Considerando anche Apple che da sola, nello stesso arco temporale, è riuscita a risparmiare 25 miliardi, il gruzzolo messo nel salvadanaio sale a 74 miliardi.
Per quanto riguarda il nostro Paese, il campione di società analizzato dà lavoro a 9.840 persone e, nel 2018, ha registrato un giro d'affari di 2,4 miliardi e utili operativi 129 milioni su cui sono stati versati 64 milioni di imposte.
Lo studio tuttavia sottolinea come la liquidità riconducibile alla presenza delle 25 websoft sul territorio italiano (come, ad esempio, crediti vantati dalle controllate nei confronti di capogruppo estere) sia ben maggiore e pari a 864 milioni di cui solo 121 milioni presenti nel BelPaese. La piscina ormai è quasi prosciugata avverte lo studio secondo cui l'84,7% della liquidità (864 milioni) prende il volo verso il Lussemburgo (243 milioni), i Paesi Bassi (412 milioni) e l'Irlanda (77 milioni).

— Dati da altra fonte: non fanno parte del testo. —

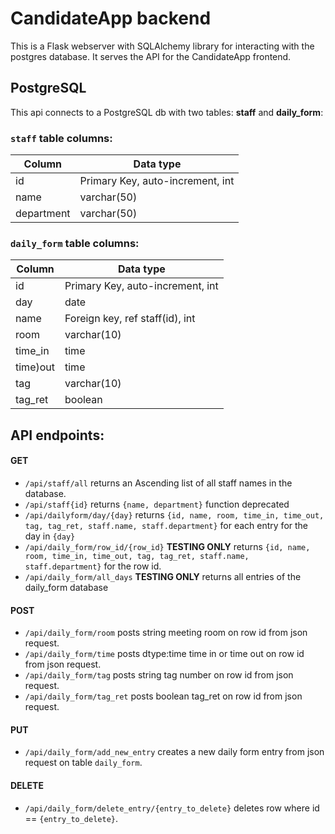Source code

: # CandidateApp backend

This is a Flask webserver with SQLAlchemy library for interacting with the postgres database.  It serves the API for the CandidateApp frontend.

## PostgreSQL

This api connects to a PostgreSQL db with two tables: **staff** and **daily_form**:

### `staff` table columns:

| Column     | Data type                        |
|------------|----------------------------------|
| id         | Primary Key, auto-increment, int |
| name       | varchar(50)                      |
| department | varchar(50)                      |

### `daily_form` table columns:

| Column   | Data type                        |
|----------|----------------------------------|
| id       | Primary Key, auto-increment, int |
| day      | date                             |
| name     | Foreign key, ref staff(id), int  |
| room     | varchar(10)                      |
| time_in  | time                             |
| time)out | time                             |
| tag      | varchar(10)                      |
| tag_ret  | boolean                          |

## API endpoints:

#### GET
- `/api/staff/all` returns an Ascending list of all staff names in the database.
- `/api/staff{id}` returns `{name, department}` function deprecated
- `/api/dailyform/day/{day}` returns `{id, name, room, time_in, time_out, tag, tag_ret, staff.name, staff.department}` for each entry for the day in `{day}`
- `/api/daily_form/row_id/{row_id}` **TESTING ONLY** returns `{id, name, room, time_in, time_out, tag, tag_ret, staff.name, staff.department}` for the row id.
- `/api/daily_form/all_days` **TESTING ONLY** returns all entries of the daily_form database

#### POST

- `/api/daily_form/room` posts string meeting room on row id from json request.
- `/api/daily_form/time` posts dtype:time time in or time out on row id from json request.
- `/api/daily_form/tag`  posts string tag number on row id from json request.
- `/api/daily_form/tag_ret` posts boolean tag_ret on row id from json request.

#### PUT
- `/api/daily_form/add_new_entry` creates a new daily form entry from json request on table `daily_form`.

#### DELETE
- `/api/daily_form/delete_entry/{entry_to_delete}` deletes row where id == `{entry_to_delete}`.



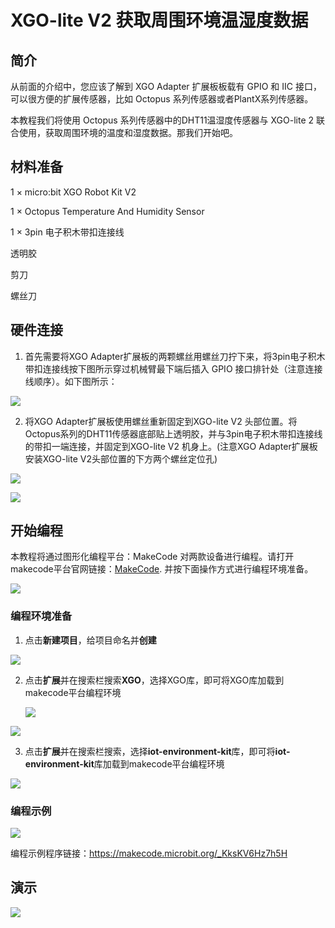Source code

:﻿---
sidebar_position: 3
sidebar_label: XGO-lite V2 获取周围环境温湿度数据
---

# XGO-lite V2 获取周围环境温湿度数据

## 简介

从前面的介绍中，您应该了解到 XGO Adapter 扩展板板载有 GPIO 和 IIC 接口，可以很方便的扩展传感器，比如 Octopus 系列传感器或者PlantX系列传感器。

本教程我们将使用 Octopus 系列传感器中的DHT11温湿度传感器与 XGO-lite 2 联合使用，获取周围环境的温度和湿度数据。那我们开始吧。

## 材料准备

1 × micro:bit XGO Robot Kit V2

1 × Octopus Temperature And Humidity Sensor

1 × 3pin 电子积木带扣连接线

透明胶

剪刀

螺丝刀

## 硬件连接

1. 首先需要将XGO Adapter扩展板的两颗螺丝用螺丝刀拧下来，将3pin电子积木带扣连接线按下图所示穿过机械臂最下端后插入 GPIO 接口排针处（注意连接线顺序）。如下图所示：

![](https://wiki-media-ef.oss-cn-hongkong.aliyuncs.com//images/microbit-xgo-lite-v2-DHT11-01.png)

2. 将XGO Adapter扩展板使用螺丝重新固定到XGO-lite V2 头部位置。将Octopus系列的DHT11传感器底部贴上透明胶，并与3pin电子积木带扣连接线的带扣一端连接，并固定到XGO-lite V2 机身上。(注意XGO Adapter扩展板安装XGO-lite V2头部位置的下方两个螺丝定位孔)

![](https://wiki-media-ef.oss-cn-hongkong.aliyuncs.com//images/microbit-xgo-lite-v2-DHT11-02.png)

![](https://wiki-media-ef.oss-cn-hongkong.aliyuncs.com//images/microbit-xgo-lite-v2-DHT11-03.png)

## 开始编程

本教程将通过图形化编程平台：MakeCode 对两款设备进行编程。请打开makecode平台官网链接：[MakeCode](https://makecode.microbit.org/#). 并按下面操作方式进行编程环境准备。

![](https://wiki-media-ef.oss-cn-hongkong.aliyuncs.com//images/microbit-xgo-lite-v2-makecode-01.png)

### 编程环境准备

1.  点击**新建项目**，给项目命名并**创建**

![](https://wiki-media-ef.oss-cn-hongkong.aliyuncs.com//images/microbit-xgo-lite-v2-makecode-02.png)



2. 点击**扩展**并在搜索栏搜索**XGO**，选择XGO库，即可将XGO库加载到makecode平台编程环境

   

   ![](https://wiki-media-ef.oss-cn-hongkong.aliyuncs.com//images/microbit-xgo-lite-v2-makecode-03.png)

![](https://wiki-media-ef.oss-cn-hongkong.aliyuncs.com//images/microbit-xgo-lite-v2-makecode-03-1.png)

3. 点击**扩展**并在搜索栏搜索，选择**iot-environment-kit**库，即可将**iot-environment-kit**库加载到makecode平台编程环境

![](https://wiki-media-ef.oss-cn-hongkong.aliyuncs.com//images/microbit-xgo-lite-v2-DHT11-04.png)

### 编程示例

![](https://wiki-media-ef.oss-cn-hongkong.aliyuncs.com//images/microbit-xgo-lite-v2-DHT11-05.png)



编程示例程序链接：https://makecode.microbit.org/_KksKV6Hz7h5H

## 演示

![](https://wiki-media-ef.oss-cn-hongkong.aliyuncs.com//images/microbit-xgo-lite-v2-DHT11-06.gif)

Ed è proprio la cassa detenuta dalle società websoft a livello mondiale a incuriosire maggiormente. Secondo l'analisi di Mediobanca i primi 25 gruppi hi-tech al mondo possono contare su una liquidità di 507 miliardi di cui il 22% investiti in titoli a breve termine (prevalentemente titoli di Stato Usa), una percentuale lontana anni luce dalle medie dell'industria manifatturiera (dove solo il 3% della liquidità è investito in titoli a breve termine) e più elevata persino di quella vantata dagli istituti di credito (21%). Per questo il report si chiede se questi colossi tecnologici possano essere ritenuti una sorta di istituzioni finanziarie travestite.
Una simile montagna di liquidità è destinata a tramutarsi in un vero e proprio "bazooka" in grado di acquisire le migliori start up sul mercato, sempre che non si decida di restituirlo agli azionisti sotto forma il riacquisto di azioni proprie o super dividendi.